Stored data:
----------

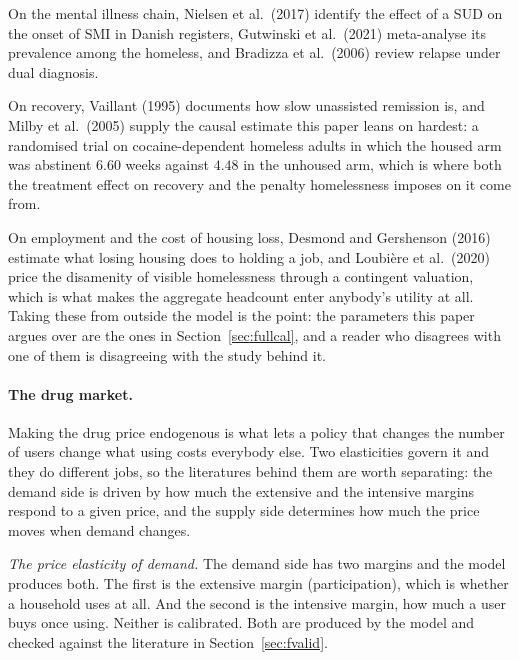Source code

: \documentclass[10pt]{article}
\begin{document}
On the mental
illness chain, Nielsen et al.\ (2017) identify the effect of a SUD on the onset
of SMI in Danish registers, Gutwinski et al.\ (2021) meta-analyse its
prevalence among the homeless, and Bradizza et al.\ (2006) review relapse under dual
diagnosis.

On recovery, Vaillant (1995) documents how slow unassisted remission is,
and Milby et al.\ (2005) supply the causal estimate this paper leans on hardest: a
randomised trial on cocaine-dependent homeless adults in which the housed arm was
abstinent $6.60$ weeks against $4.48$ in the unhoused arm, which is where both the
treatment effect on recovery and the penalty homelessness imposes on it come from.

On
employment and the cost of housing loss, Desmond and Gershenson (2016) estimate what
losing housing does to holding a job, and Loubi\`ere et al.\ (2020) price the
disamenity of visible homelessness through a contingent valuation, which is what
makes the aggregate headcount enter anybody's utility at all. Taking these from
outside the model is the point: the parameters this paper argues over are the ones in
Section~\ref{sec:fullcal}, and a reader who disagrees with one of them is
disagreeing with the study behind it.

\paragraph{The drug market.} Making the drug price endogenous is what
lets a policy that changes the number of users change what using costs everybody
else. Two elasticities govern it and they do different jobs, so the literatures
behind them are worth separating: the demand side is driven by how much the extensive
and the intensive margins respond to a given price, and the supply side determines
how much the price moves when demand changes.

\emph{The price elasticity of demand.} The demand side has two margins and the
model produces both. The first is the extensive margin (participation), which is
whether a household uses at all. And the second is the intensive margin, how much a user buys once
using. Neither is
calibrated. Both are produced by the model and checked against the literature in
Section~\ref{sec:fvalid}.
\end{document}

----------

- [TASK STATEMENT] Taking the line with "lets a policy" as the first, copy every line through the end of the entries above exactly, with no others.

- [TASK ANSWER]
lets a policy that changes the number of users change what using costs everybody
else. Two elasticities govern it and they do different jobs, so the literatures
behind them are worth separating: the demand side is driven by how much the extensive
and the intensive margins respond to a given price, and the supply side determines
how much the price moves when demand changes.

\emph{The price elasticity of demand.} The demand side has two margins and the
model produces both. The first is the extensive margin (participation), which is
whether a household uses at all. And the second is the intensive margin, how much a user buys once
using. Neither is
calibrated. Both are produced by the model and checked against the literature in
Section~\ref{sec:fvalid}.
\end{document}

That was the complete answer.